August 18, 2021

Carnegie UK Strategy 2021 and the public library sector

By Jenny Peachey and Rachel Heydecker, Carnegie UK

We are delighted to have launched our new strategy earlier this month. With our refreshed approach to wellbeing, we are looking forward to developing and delivering programmes that enable us to all have what we need to live well together.

Over the course of our previous strategic plan, we delivered a range of public library focussed programmes as we recognised libraries’ potential to improve wider social, cultural and economic wellbeing. As we embark on our new strategy we will build the learning from our work with public libraries into our evidence base and future programmes. 
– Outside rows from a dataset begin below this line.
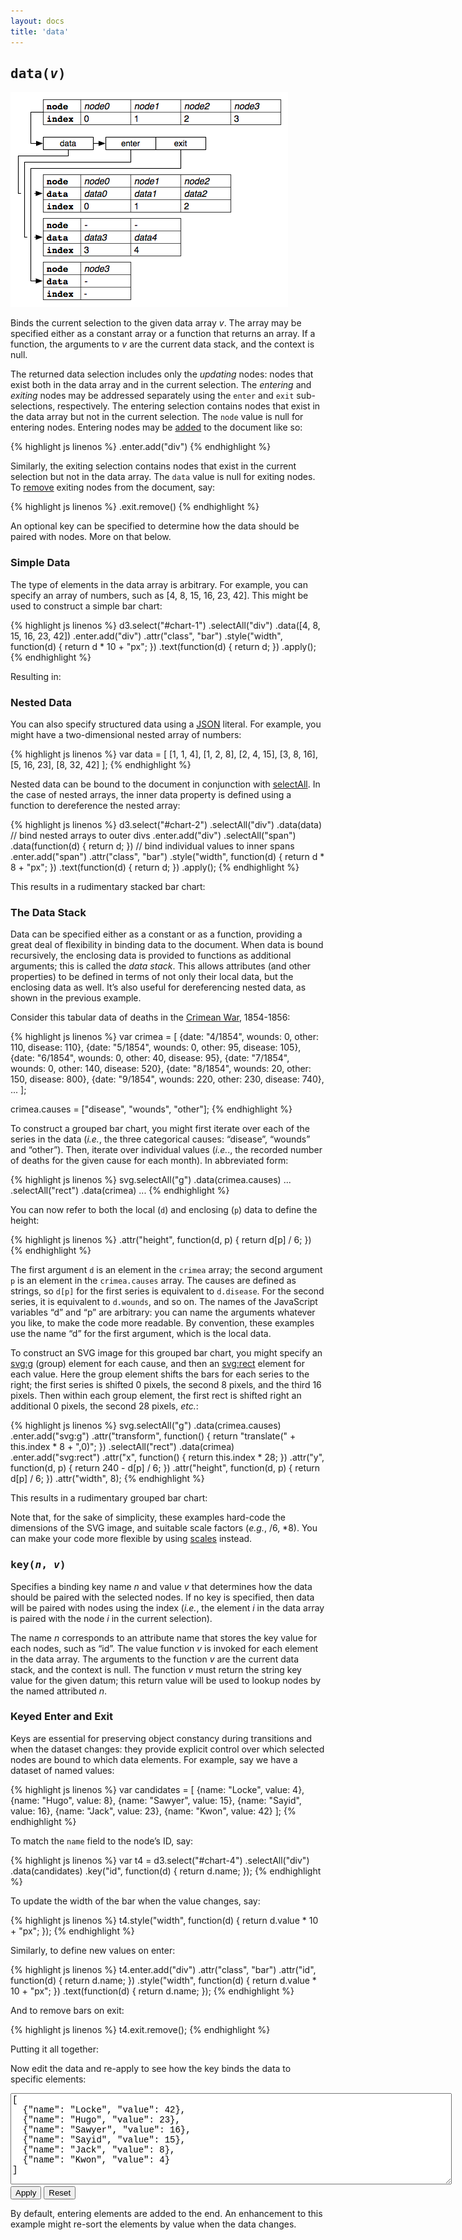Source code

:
 ```yaml
---
layout: docs
title: 'data'
---
```


## <tt>data(<i>v</i>)</tt>

![data](data.png)

Binds the current selection to the given data array *v*. The array may be
specified either as a constant array or a function that returns an array. If a
function, the arguments to *v* are the current data stack, and the context is
null.

The returned data selection includes only the *updating* nodes: nodes that exist
both in the data array and in the current selection. The *entering* and
*exiting* nodes may be addressed separately using the `enter` and `exit`
sub-selections, respectively. The entering selection contains nodes that exist
in the data array but not in the current selection. The `node` value is null for
entering nodes. Entering nodes may be [added](add.html) to the document like so:

{% highlight js linenos %}
.enter.add("div")
{% endhighlight %}

Similarly, the exiting selection contains nodes that exist in the current
selection but not in the data array. The `data` value is null for exiting
nodes. To [remove](remove.html) exiting nodes from the document, say:

{% highlight js linenos %}
.exit.remove()
{% endhighlight %}

An optional key can be specified to determine how the data should be paired with
nodes. More on that below.

### Simple Data

The type of elements in the data array is arbitrary. For example, you can
specify an array of numbers, such as \[4, 8, 15, 16, 23, 42\]. This might be
used to construct a simple bar chart:

{% highlight js linenos %}
d3.select("#chart-1")
  .selectAll("div")
    .data([4, 8, 15, 16, 23, 42])
  .enter.add("div")
    .attr("class", "bar")
    .style("width", function(d) { return d * 10 + "px"; })
    .text(function(d) { return d; })
  .apply();
{% endhighlight %}

Resulting in:

<style type="text/css">
textarea {
  font: 14px Courier;
  width: 700px;
  height: 140px;
}
.bar {
  text-align: right;
  font: 10px sans-serif;
  padding: 4px;
  margin: 0 1px 1px 0;
  color: white;
  background-color: steelblue;
  -webkit-transition: width 500ms ease;
  -moz-transition: width 500ms ease;
}
span.bar{display:inline-block;}
line{stroke:black;}
line,rect{shape-rendering:crispEdges}
.q0{fill:#1f77b4}
.q1{fill:#ff7f0e}
.q2{fill:#2ca02c}
.q3{fill:#d62728}
.q4{fill:#9467bd}
.q5{fill:#8c564b}
.q6{fill:#e377c2}
.q7{fill:#7f7f7f}
.q8{fill:#bcbd22}
.q9{fill:#17becf}
</style>

<div id="chart-1">
</div>

<script type="text/javascript">
d3.select("#chart-1")
  .selectAll("div")
    .data([4, 8, 15, 16, 23, 42])
  .enter.add("div")
    .attr("class", "bar")
    .style("width", function(d) { return d * 10 + "px"; })
    .text(function(d) { return d; })
  .apply();
</script>

### Nested Data

You can also specify structured data using a [JSON](http://json.org/) literal.
For example, you might have a two-dimensional nested array of numbers:

{% highlight js linenos %}
var data = [
  [1, 1, 4],
  [1, 2, 8],
  [2, 4, 15],
  [3, 8, 16],
  [5, 16, 23],
  [8, 32, 42]
];
{% endhighlight %}

Nested data can be bound to the document in conjunction with
[selectAll](selectAll.html). In the case of nested arrays, the inner data
property is defined using a function to dereference the nested array:

{% highlight js linenos %}
d3.select("#chart-2")
  .selectAll("div")
    .data(data) // bind nested arrays to outer divs
  .enter.add("div")
  .selectAll("span")
    .data(function(d) { return d; }) // bind individual values to inner spans
  .enter.add("span")
    .attr("class", "bar")
    .style("width", function(d) { return d * 8 + "px"; })
    .text(function(d) { return d; })
  .apply();
{% endhighlight %}

This results in a rudimentary stacked bar chart:

<div id="chart-2">
</div>

<script type="text/javascript">
var data = [
  [1, 1, 4],
  [1, 2, 8],
  [2, 4, 15],
  [3, 8, 16],
  [5, 16, 23],
  [8, 32, 42]
];

d3.select("#chart-2")
  .selectAll("div")
    .data(data)
  .enter.add("div")
  .selectAll("span")
    .data(function(d) { return d; })
  .enter.add("span")
    .attr("class", "bar")
    .style("opacity", function() { return (3 + this.index) / 5; })
    .style("display", "inline-block")
    .style("width", function(d) { return d * 8 + "px"; })
    .text(function(d) { return d; })
  .apply();
</script>

### The Data Stack

Data can be specified either as a constant or as a function, providing a great
deal of flexibility in binding data to the document. When data is bound
recursively, the enclosing data is provided to functions as additional
arguments; this is called the *data stack*. This allows attributes (and other
properties) to be defined in terms of not only their local data, but the
enclosing data as well. It&rsquo;s also useful for dereferencing nested data, as
shown in the previous example.

Consider this tabular data of deaths in the [Crimean
War](http://en.wikipedia.org/wiki/Crimean_War), 1854-1856:

{% highlight js linenos %}
var crimea = [
  {date: "4/1854", wounds: 0, other: 110, disease: 110},
  {date: "5/1854", wounds: 0, other: 95, disease: 105},
  {date: "6/1854", wounds: 0, other: 40, disease: 95},
  {date: "7/1854", wounds: 0, other: 140, disease: 520},
  {date: "8/1854", wounds: 20, other: 150, disease: 800},
  {date: "9/1854", wounds: 220, other: 230, disease: 740},
  ...
];

crimea.causes = ["disease", "wounds", "other"];
{% endhighlight %}

To construct a grouped bar chart, you might first iterate over each of the
series in the data (*i.e.*, the three categorical causes: &ldquo;disease&rdquo;,
&ldquo;wounds&rdquo; and &ldquo;other&rdquo;). Then, iterate over individual
values (*i.e.*., the recorded number of deaths for the given cause for each
month). In abbreviated form:

{% highlight js linenos %}
svg.selectAll("g")
    .data(crimea.causes)
    ...
  .selectAll("rect")
    .data(crimea)
    ...
{% endhighlight %}

You can now refer to both the local (`d`) and enclosing (`p`) data to define
the height:

{% highlight js linenos %}
.attr("height", function(d, p) { return d[p] / 6; })
{% endhighlight %}

The first argument `d` is an element in the `crimea` array; the second argument
`p` is an element in the `crimea.causes` array. The causes are defined as
strings, so `d[p]` for the first series is equivalent to `d.disease`.  For the
second series, it is equivalent to `d.wounds`, and so on. The names of the
JavaScript variables &ldquo;d&rdquo; and &ldquo;p&rdquo; are arbitrary: you can
name the arguments whatever you like, to make the code more readable. By
convention, these examples use the name &ldquo;d&rdquo; for the first argument,
which is the local data.

To construct an SVG image for this grouped bar chart, you might specify an
[svg:g](http://www.w3.org/TR/SVG/struct.html#GElement) (group) element for each
cause, and then an [svg:rect](http://www.w3.org/TR/SVG/shapes.html#RectElement)
element for each value. Here the group element shifts the bars for each series
to the right; the first series is shifted 0 pixels, the second 8 pixels, and the
third 16 pixels. Then within each group element, the first rect is shifted right
an additional 0 pixels, the second 28 pixels, *etc.*:

{% highlight js linenos %}
svg.selectAll("g")
    .data(crimea.causes)
  .enter.add("svg:g")
    .attr("transform", function() { return "translate(" + this.index * 8 + ",0)"; })
  .selectAll("rect")
    .data(crimea)
  .enter.add("svg:rect")
    .attr("x", function() { return this.index * 28; })
    .attr("y", function(d, p) { return 240 - d[p] / 6; })
    .attr("height", function(d, p) { return d[p] / 6; })
    .attr("width", 8);
{% endhighlight %}

This results in a rudimentary grouped bar chart:

<div id="chart-3">
</div>

<script type="text/javascript" src="crimea.js"> </script>
<script type="text/javascript">
var svg = d3.select("#chart-3")
  .add("svg:svg")
    .attr("height", 240)
    .attr("width", 790);

svg.selectAll("g")
    .data(crimea.causes)
  .enter.add("svg:g")
    .attr("transform", function() { return "translate(" + this.index * 8 + ",0)"; })
    .attr("class", function() { return "q" + this.index; })
  .selectAll("rect")
    .data(crimea)
  .enter.add("svg:rect")
    .attr("x", function() { return this.index * 28; })
    .attr("y", function(d, p) { return 240 - d[p] / 6; })
    .attr("height", function(d, p) { return d[p] / 6; })
    .attr("width", 8);

svg.add("svg:line")
    .attr("x1", 0)
    .attr("y1", 240)
    .attr("x2", 790)
    .attr("y2", 240);

svg.apply();
</script>

Note that, for the sake of simplicity, these examples hard-code the dimensions
of the SVG image, and suitable scale factors (*e.g.*, /6, \*8). You can make
your code more flexible by using [scales](scale.html) instead.

### <tt>key(<i>n</i>, <i>v</i>)</tt>

Specifies a binding key name *n* and value *v* that determines how the data
should be paired with the selected nodes. If no key is specified, then data will
be paired with nodes using the index (*i.e.*, the element *i* in the data array
is paired with the node *i* in the current selection).

The name *n* corresponds to an attribute name that stores the key value for each
nodes, such as &ldquo;id&rdquo;. The value function *v* is invoked for each
element in the data array. The arguments to the function *v* are the current
data stack, and the context is null. The function *v* must return the string key
value for the given datum; this return value will be used to lookup nodes by the
named attributed *n*.

### Keyed Enter and Exit

Keys are essential for preserving object constancy during transitions and when
the dataset changes: they provide explicit control over which selected nodes are
bound to which data elements. For example, say we have a dataset of named
values:

{% highlight js linenos %}
var candidates = [
  {name: "Locke", value: 4},
  {name: "Hugo", value: 8},
  {name: "Sawyer", value: 15},
  {name: "Sayid", value: 16},
  {name: "Jack", value: 23},
  {name: "Kwon", value: 42}
];
{% endhighlight %}

To match the `name` field to the node&rsquo;s ID, say:

{% highlight js linenos %}
var t4 = d3.select("#chart-4")
  .selectAll("div")
    .data(candidates)
    .key("id", function(d) { return d.name; });
{% endhighlight %}

To update the width of the bar when the value changes, say:

{% highlight js linenos %}
t4.style("width", function(d) { return d.value * 10 + "px"; });
{% endhighlight %}

Similarly, to define new values on enter:

{% highlight js linenos %}
t4.enter.add("div")
    .attr("class", "bar")
    .attr("id", function(d) { return d.name; })
    .style("width", function(d) { return d.value * 10 + "px"; })
    .text(function(d) { return d.name; });
{% endhighlight %}

And to remove bars on exit:

{% highlight js linenos %}
t4.exit.remove();
{% endhighlight %}

Putting it all together:

<div id="chart-4">
</div>

<script type="text/javascript">
var candidates = [
  {name: "Locke", value: 4},
  {name: "Hugo", value: 8},
  {name: "Sawyer", value: 15},
  {name: "Sayid", value: 16},
  {name: "Jack", value: 23},
  {name: "Kwon", value: 42}
], _candidates = "[\n  {\"name\": \"Locke\", \"value\": 4},\n  {\"name\": \"Hugo\", \"value\": 8},\n  {\"name\": \"Sawyer\", \"value\": 15},\n  {\"name\": \"Sayid\", \"value\": 16},\n  {\"name\": \"Jack\", \"value\": 23},\n  {\"name\": \"Kwon\", \"value\": 42}\n]";

var t4 = d3.select("#chart-4")
  .selectAll("div")
    .data(function() { return candidates; })
    .key("id", function(d) { return d.name; });

t4.style("width", function(d) { return d.value * 10 + "px"; });

t4.enter.add("div")
    .attr("class", "bar")
    .attr("id", function(d) { return d.name; })
    .style("width", function(d) { return d.value * 10 + "px"; })
    .text(function(d) { return d.name; });

t4.exit.remove();

t4.apply();
</script>

Now edit the data and re-apply to see how the key binds the data to specific
elements:

<div class="highlight ex">
  <textarea id="candidates">[
  {"name": "Locke", "value": 42},
  {"name": "Hugo", "value": 23},
  {"name": "Sawyer", "value": 16},
  {"name": "Sayid", "value": 15},
  {"name": "Jack", "value": 8},
  {"name": "Kwon", "value": 4}
]</textarea><br>
  <button onclick="candidates=JSON.parse(document.getElementById('candidates').value);t4.apply()">
    Apply
  </button>
  <button onclick="candidates=JSON.parse(document.getElementById('candidates').value=_candidates);t4.apply()">
    Reset
  </button>
</div>

By default, entering elements are added to the end. An enhancement to this
example might re-sort the elements by value when the data changes.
Public libraries are one of the few places that are free and open to all, where you can be with no question or explanation. They are places where individuals come together to encounter new things and meet new people. The ways in which libraries create the conditions for conversations and interactions between people and communities will help to inform our future work on how promoting dialogue can enhance wellbeing.

We have also seen how libraries are well placed to encourage and facilitate opportunities for kindness and can create a sense of connection in the community they are situated in. In our work going forward, we will build on this learning to support work that recognises relationships and the importance of social connectedness.
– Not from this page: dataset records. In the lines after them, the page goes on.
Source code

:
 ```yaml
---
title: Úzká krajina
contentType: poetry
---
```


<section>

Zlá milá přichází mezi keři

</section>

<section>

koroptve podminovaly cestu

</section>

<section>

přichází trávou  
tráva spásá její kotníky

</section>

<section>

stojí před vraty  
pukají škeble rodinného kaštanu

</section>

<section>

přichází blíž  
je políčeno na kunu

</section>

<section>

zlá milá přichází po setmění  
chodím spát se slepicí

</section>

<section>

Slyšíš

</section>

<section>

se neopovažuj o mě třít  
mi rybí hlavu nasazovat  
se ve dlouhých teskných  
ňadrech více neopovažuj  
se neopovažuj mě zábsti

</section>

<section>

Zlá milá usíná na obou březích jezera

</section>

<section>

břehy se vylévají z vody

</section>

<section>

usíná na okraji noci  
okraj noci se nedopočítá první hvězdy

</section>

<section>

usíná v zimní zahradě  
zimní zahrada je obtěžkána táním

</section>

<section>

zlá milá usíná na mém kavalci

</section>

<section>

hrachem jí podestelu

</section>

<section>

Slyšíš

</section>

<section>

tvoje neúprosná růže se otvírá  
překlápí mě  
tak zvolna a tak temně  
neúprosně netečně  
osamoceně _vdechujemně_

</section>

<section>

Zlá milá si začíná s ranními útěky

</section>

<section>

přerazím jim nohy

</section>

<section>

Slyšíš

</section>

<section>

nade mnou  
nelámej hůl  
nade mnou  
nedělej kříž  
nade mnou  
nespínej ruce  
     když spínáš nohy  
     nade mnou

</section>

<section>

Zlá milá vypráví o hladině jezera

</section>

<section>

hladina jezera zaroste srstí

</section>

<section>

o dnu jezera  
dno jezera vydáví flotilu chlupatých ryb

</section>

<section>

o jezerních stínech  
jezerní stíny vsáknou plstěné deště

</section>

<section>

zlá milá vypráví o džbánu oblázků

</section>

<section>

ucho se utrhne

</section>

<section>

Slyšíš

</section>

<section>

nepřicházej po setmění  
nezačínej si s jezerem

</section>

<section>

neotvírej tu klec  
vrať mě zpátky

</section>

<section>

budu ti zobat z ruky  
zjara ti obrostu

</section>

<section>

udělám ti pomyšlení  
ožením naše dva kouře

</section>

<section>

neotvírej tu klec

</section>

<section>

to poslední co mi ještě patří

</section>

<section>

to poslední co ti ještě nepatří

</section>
Our work with the public library sector has provided us with a better understanding of the opportunities and challenges that come with delivering practical projects in a given sector. We have developed online learning packages with partners to support leadership in the sector and beyond, as well as fostering mentor-mentee relationships. We have also brought together information, practical examples and resources in toolkits and development programmes. These projects will inform our ways of working moving forward and will provide examples of best practice.

Our new mission-focused, wellbeing-first, approach means that everything we do will start with wellbeing. Our thinking and working will be rooted in the four key domains of wellbeing (social wellbeing, economic wellbeing, environmental wellbeing and democratic wellbeing), a consideration of where the biggest threats are to these, where the biggest impact could be felt – and how we can help bring that about. This represents a marked shift in approach from our previous foregrounding of strategic themes, such as supporting towns, digital and libraries as routes to wellbeing. 

Whilst it follows that we won’t have a specific public libraries’ programme of work, given the role libraries play in relation to say, democratic wellbeing (for example, through work on misinformation) or social wellbeing (for example, by being a key connector in a local area), we anticipate that there will be many possible opportunities to work with the sector moving forward – albeit in a different way and to a different degree to which we have done previously. Furthermore, we hope that our new way of working may provide opportunities for the library sector to be connected with other sectors working towards the same wellbeing outcomes.

We are, of course, committed to ensuring a good exit to our current public libraries programme of work. For example, when Engaging Libraries comes to a close in November, we will be developing a toolkit for public engagement with research for public libraries, and putting various supports in place for our participants to ensure they get the most possible from their time on the programme.

We are grateful to the public library sector for what it has taught us about wellbeing over the past strategic plan and look forward to working with the sector in new ways as we deliver our mission-driven strategy.